Skip to main content

Real Time Identification Actionable Posts on Twitter

Motivation for our Project


India has one of the lowest ratio of police personnel per lakh population in world.

This makes policing in India difficult on many fronts and with its current status as developing country it would always imperative that law enforcement arm of country is as effective as possible to keep law and order as well as crime in check. 

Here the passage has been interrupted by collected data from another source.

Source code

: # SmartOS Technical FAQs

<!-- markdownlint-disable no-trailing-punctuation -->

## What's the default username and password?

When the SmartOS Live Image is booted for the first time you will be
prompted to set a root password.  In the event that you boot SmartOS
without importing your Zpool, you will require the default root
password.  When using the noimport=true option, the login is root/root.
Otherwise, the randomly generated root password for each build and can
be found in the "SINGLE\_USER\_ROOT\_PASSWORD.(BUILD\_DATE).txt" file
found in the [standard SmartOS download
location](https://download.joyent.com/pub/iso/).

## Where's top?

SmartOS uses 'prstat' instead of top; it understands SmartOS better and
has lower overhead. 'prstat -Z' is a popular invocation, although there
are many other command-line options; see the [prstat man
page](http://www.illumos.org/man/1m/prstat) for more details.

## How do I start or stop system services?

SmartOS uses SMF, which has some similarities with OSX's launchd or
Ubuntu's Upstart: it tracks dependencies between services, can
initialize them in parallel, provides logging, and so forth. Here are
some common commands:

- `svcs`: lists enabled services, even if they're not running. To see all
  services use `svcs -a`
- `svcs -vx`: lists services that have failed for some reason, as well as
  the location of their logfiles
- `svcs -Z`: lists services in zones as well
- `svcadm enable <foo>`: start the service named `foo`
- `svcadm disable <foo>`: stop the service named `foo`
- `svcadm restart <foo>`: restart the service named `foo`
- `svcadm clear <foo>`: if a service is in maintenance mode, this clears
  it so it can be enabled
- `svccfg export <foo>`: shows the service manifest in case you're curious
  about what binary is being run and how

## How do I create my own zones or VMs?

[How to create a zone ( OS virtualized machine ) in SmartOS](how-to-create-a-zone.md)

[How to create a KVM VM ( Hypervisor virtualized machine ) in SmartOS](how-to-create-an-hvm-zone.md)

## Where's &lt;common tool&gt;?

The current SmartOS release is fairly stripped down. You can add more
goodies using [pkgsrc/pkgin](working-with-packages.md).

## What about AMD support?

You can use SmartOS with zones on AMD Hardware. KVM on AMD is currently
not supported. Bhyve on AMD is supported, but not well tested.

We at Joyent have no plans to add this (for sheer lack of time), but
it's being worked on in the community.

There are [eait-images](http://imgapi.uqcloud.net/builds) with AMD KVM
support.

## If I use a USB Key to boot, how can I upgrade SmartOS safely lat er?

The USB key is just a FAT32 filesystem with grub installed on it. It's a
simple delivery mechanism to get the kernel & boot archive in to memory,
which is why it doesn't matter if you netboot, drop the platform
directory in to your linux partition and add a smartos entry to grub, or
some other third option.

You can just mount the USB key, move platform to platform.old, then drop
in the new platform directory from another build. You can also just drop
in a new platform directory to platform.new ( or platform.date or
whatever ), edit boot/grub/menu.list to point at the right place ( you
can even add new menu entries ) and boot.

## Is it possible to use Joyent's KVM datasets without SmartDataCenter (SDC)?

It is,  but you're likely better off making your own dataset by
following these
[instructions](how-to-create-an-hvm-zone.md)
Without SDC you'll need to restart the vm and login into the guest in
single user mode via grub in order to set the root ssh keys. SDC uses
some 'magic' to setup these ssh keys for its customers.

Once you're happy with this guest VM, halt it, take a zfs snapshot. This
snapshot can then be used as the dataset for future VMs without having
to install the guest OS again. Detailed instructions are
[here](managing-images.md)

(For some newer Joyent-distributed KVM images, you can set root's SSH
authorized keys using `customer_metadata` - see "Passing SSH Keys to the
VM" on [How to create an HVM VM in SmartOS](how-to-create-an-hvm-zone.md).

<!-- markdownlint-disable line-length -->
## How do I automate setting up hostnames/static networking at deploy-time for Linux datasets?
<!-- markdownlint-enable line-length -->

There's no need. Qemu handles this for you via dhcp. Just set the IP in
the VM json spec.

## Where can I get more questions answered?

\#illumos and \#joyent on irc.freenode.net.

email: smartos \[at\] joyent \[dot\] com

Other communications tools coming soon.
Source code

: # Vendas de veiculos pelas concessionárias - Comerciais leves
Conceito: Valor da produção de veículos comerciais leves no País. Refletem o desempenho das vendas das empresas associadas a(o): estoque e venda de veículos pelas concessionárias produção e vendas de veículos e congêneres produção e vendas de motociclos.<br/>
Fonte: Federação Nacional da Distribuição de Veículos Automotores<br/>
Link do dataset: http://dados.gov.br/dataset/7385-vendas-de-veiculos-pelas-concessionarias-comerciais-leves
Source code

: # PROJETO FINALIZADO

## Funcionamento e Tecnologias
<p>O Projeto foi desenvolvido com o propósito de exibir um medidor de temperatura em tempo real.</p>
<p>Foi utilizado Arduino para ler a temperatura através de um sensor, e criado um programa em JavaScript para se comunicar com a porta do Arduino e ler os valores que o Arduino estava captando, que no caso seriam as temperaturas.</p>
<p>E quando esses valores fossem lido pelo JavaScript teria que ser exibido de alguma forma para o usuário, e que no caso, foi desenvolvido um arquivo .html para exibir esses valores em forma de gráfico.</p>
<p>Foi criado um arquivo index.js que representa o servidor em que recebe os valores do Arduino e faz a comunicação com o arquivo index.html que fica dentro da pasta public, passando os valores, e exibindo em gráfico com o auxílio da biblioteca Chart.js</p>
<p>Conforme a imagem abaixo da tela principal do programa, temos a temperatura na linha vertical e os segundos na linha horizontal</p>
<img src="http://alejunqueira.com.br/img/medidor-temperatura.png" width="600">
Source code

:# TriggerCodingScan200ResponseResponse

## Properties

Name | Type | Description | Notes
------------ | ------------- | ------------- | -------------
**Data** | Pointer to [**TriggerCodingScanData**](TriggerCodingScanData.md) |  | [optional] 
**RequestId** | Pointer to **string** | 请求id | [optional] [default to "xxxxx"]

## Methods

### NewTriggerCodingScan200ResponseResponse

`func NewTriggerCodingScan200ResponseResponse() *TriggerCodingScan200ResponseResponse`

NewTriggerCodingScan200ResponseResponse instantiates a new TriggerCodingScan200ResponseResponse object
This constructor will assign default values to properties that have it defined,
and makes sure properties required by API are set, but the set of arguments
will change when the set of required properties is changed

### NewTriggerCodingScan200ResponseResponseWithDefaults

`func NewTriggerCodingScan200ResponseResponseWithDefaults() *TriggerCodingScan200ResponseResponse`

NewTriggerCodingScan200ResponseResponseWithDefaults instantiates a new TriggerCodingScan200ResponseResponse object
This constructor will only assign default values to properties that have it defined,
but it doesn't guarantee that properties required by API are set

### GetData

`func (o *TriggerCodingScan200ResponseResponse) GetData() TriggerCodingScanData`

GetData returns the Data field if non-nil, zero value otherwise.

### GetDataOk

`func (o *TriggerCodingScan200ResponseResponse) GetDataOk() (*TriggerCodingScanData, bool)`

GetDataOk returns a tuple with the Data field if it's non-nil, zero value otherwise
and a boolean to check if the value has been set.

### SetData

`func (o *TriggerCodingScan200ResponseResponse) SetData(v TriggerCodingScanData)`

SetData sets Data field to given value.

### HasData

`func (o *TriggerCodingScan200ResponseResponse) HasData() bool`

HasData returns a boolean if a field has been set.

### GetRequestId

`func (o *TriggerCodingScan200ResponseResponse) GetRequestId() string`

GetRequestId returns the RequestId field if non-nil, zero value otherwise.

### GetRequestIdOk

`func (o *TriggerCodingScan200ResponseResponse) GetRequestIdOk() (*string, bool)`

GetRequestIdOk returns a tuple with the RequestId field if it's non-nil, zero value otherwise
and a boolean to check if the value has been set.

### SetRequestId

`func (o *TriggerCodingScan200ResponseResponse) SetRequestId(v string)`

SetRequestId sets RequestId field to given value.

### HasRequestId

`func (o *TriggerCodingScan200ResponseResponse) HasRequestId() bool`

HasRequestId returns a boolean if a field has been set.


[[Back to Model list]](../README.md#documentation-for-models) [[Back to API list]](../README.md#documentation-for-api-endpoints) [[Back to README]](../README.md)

But for day to day concerns such as Traffic, Law and Order issues,gatherings etc. police can get information with assistance from public themselves



As we know Social media platforms have obtained substantial interest of police to connect with residents.This has encouraged residents to report day-to-day law and order concerns such as traffic congestion, missing people, and harassment by cops on these platform , these are actionable posts . But these messages are lost in flood of unnecessary posts such as "Thank You notes", "Good Morning Posts" , "General known facts" etc. . Therein lies the challenge

What is Our Project

We collected Tweets from Official Police Handle in Twitter(@hydcitypolice) and tried some NLP techniques to identify such actionable information from user posts.

Our solution downloads tweets from Police handles and after processing feeds them to a Dashboard(Python/Flask based) which displays those tweets in categorized format. Categories are decided based on consultations from police personnel [1]. As we will see categorization is also used as attribute in identification of such important posts which is prime objective of our Project.

We can see from above distribution which contains all categories , categories such as Appreciation,Suggestion, General Info  are not Non -Serviceable.

Data Collection


We use official Twitter API ,Tweepy to fetch posts from verified Police Handles in Twitter(@hydcitypolice in our case). We extract features such as Date,Tweet Full Text , tweet_id.

Then we manually annotated all tweets into 13 different Topics which are displayed as below.This is done under the guidelines provided in reference paper published by Niharika Sachdeva [2].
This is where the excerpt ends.